§ **Assignment**
Each entry must be returned exactly. None may be omitted.

Stored data entries:
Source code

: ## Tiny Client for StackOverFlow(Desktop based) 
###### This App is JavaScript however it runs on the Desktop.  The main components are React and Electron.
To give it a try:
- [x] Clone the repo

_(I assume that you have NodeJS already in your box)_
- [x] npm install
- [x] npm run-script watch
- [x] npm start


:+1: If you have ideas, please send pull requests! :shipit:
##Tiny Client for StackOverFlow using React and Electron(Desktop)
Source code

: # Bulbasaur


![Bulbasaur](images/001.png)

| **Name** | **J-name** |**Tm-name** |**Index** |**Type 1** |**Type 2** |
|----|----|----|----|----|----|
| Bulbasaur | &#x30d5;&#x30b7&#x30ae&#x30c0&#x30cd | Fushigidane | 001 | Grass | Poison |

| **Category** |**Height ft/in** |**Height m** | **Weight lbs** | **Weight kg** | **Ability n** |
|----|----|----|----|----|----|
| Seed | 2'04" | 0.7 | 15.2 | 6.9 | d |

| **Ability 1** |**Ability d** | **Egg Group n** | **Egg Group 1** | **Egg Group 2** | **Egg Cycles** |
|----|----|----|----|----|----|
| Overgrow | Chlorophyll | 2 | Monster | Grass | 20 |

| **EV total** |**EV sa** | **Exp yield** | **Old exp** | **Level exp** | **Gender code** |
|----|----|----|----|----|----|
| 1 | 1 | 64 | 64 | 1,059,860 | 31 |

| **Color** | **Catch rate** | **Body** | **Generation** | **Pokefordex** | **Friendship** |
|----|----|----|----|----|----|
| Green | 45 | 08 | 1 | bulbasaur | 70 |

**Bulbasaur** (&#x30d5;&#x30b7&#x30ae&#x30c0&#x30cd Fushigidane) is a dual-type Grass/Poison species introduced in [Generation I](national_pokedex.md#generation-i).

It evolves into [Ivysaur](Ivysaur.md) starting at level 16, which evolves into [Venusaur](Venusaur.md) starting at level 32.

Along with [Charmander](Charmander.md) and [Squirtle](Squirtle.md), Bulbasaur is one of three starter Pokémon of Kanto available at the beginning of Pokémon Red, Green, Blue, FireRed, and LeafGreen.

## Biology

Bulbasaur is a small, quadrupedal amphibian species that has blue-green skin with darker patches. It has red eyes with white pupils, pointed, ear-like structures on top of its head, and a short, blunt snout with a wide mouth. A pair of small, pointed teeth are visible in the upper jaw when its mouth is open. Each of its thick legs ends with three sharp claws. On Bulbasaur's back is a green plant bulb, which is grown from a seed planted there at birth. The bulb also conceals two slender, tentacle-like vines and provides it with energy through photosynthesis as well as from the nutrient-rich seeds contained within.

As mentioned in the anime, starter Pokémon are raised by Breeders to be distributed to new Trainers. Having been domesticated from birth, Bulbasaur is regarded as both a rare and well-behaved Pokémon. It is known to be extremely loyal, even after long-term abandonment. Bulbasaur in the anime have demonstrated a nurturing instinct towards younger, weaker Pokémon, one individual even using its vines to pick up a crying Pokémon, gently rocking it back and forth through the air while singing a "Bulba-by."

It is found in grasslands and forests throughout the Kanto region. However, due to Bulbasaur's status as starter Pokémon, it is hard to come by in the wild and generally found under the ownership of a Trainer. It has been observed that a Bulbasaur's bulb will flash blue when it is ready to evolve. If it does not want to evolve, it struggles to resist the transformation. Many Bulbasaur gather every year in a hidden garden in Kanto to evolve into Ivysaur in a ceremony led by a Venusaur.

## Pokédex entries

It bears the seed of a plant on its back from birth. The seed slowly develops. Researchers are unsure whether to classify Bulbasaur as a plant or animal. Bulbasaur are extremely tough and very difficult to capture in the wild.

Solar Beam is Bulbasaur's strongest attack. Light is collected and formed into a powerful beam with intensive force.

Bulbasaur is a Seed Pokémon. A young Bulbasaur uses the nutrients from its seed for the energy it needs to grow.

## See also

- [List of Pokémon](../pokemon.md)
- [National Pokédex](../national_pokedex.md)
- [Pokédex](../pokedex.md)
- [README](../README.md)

§ **Result**
Source code

: ## Tiny Client for StackOverFlow(Desktop based) 
###### This App is JavaScript however it runs on the Desktop.  The main components are React and Electron.
To give it a try:
- [x] Clone the repo

_(I assume that you have NodeJS already in your box)_
- [x] npm install
- [x] npm run-script watch
- [x] npm start


:+1: If you have ideas, please send pull requests! :shipit:
##Tiny Client for StackOverFlow using React and Electron(Desktop)
Source code

: # Bulbasaur


![Bulbasaur](images/001.png)

| **Name** | **J-name** |**Tm-name** |**Index** |**Type 1** |**Type 2** |
|----|----|----|----|----|----|
| Bulbasaur | &#x30d5;&#x30b7&#x30ae&#x30c0&#x30cd | Fushigidane | 001 | Grass | Poison |

| **Category** |**Height ft/in** |**Height m** | **Weight lbs** | **Weight kg** | **Ability n** |
|----|----|----|----|----|----|
| Seed | 2'04" | 0.7 | 15.2 | 6.9 | d |

| **Ability 1** |**Ability d** | **Egg Group n** | **Egg Group 1** | **Egg Group 2** | **Egg Cycles** |
|----|----|----|----|----|----|
| Overgrow | Chlorophyll | 2 | Monster | Grass | 20 |

| **EV total** |**EV sa** | **Exp yield** | **Old exp** | **Level exp** | **Gender code** |
|----|----|----|----|----|----|
| 1 | 1 | 64 | 64 | 1,059,860 | 31 |

| **Color** | **Catch rate** | **Body** | **Generation** | **Pokefordex** | **Friendship** |
|----|----|----|----|----|----|
| Green | 45 | 08 | 1 | bulbasaur | 70 |

**Bulbasaur** (&#x30d5;&#x30b7&#x30ae&#x30c0&#x30cd Fushigidane) is a dual-type Grass/Poison species introduced in [Generation I](national_pokedex.md#generation-i).

It evolves into [Ivysaur](Ivysaur.md) starting at level 16, which evolves into [Venusaur](Venusaur.md) starting at level 32.

Along with [Charmander](Charmander.md) and [Squirtle](Squirtle.md), Bulbasaur is one of three starter Pokémon of Kanto available at the beginning of Pokémon Red, Green, Blue, FireRed, and LeafGreen.

## Biology

Bulbasaur is a small, quadrupedal amphibian species that has blue-green skin with darker patches. It has red eyes with white pupils, pointed, ear-like structures on top of its head, and a short, blunt snout with a wide mouth. A pair of small, pointed teeth are visible in the upper jaw when its mouth is open. Each of its thick legs ends with three sharp claws. On Bulbasaur's back is a green plant bulb, which is grown from a seed planted there at birth. The bulb also conceals two slender, tentacle-like vines and provides it with energy through photosynthesis as well as from the nutrient-rich seeds contained within.

As mentioned in the anime, starter Pokémon are raised by Breeders to be distributed to new Trainers. Having been domesticated from birth, Bulbasaur is regarded as both a rare and well-behaved Pokémon. It is known to be extremely loyal, even after long-term abandonment. Bulbasaur in the anime have demonstrated a nurturing instinct towards younger, weaker Pokémon, one individual even using its vines to pick up a crying Pokémon, gently rocking it back and forth through the air while singing a "Bulba-by."

It is found in grasslands and forests throughout the Kanto region. However, due to Bulbasaur's status as starter Pokémon, it is hard to come by in the wild and generally found under the ownership of a Trainer. It has been observed that a Bulbasaur's bulb will flash blue when it is ready to evolve. If it does not want to evolve, it struggles to resist the transformation. Many Bulbasaur gather every year in a hidden garden in Kanto to evolve into Ivysaur in a ceremony led by a Venusaur.

## Pokédex entries

It bears the seed of a plant on its back from birth. The seed slowly develops. Researchers are unsure whether to classify Bulbasaur as a plant or animal. Bulbasaur are extremely tough and very difficult to capture in the wild.

Solar Beam is Bulbasaur's strongest attack. Light is collected and formed into a powerful beam with intensive force.

Bulbasaur is a Seed Pokémon. A young Bulbasaur uses the nutrients from its seed for the energy it needs to grow.

## See also

- [List of Pokémon](../pokemon.md)
- [National Pokédex](../national_pokedex.md)
- [Pokédex](../pokedex.md)
- [README](../README.md)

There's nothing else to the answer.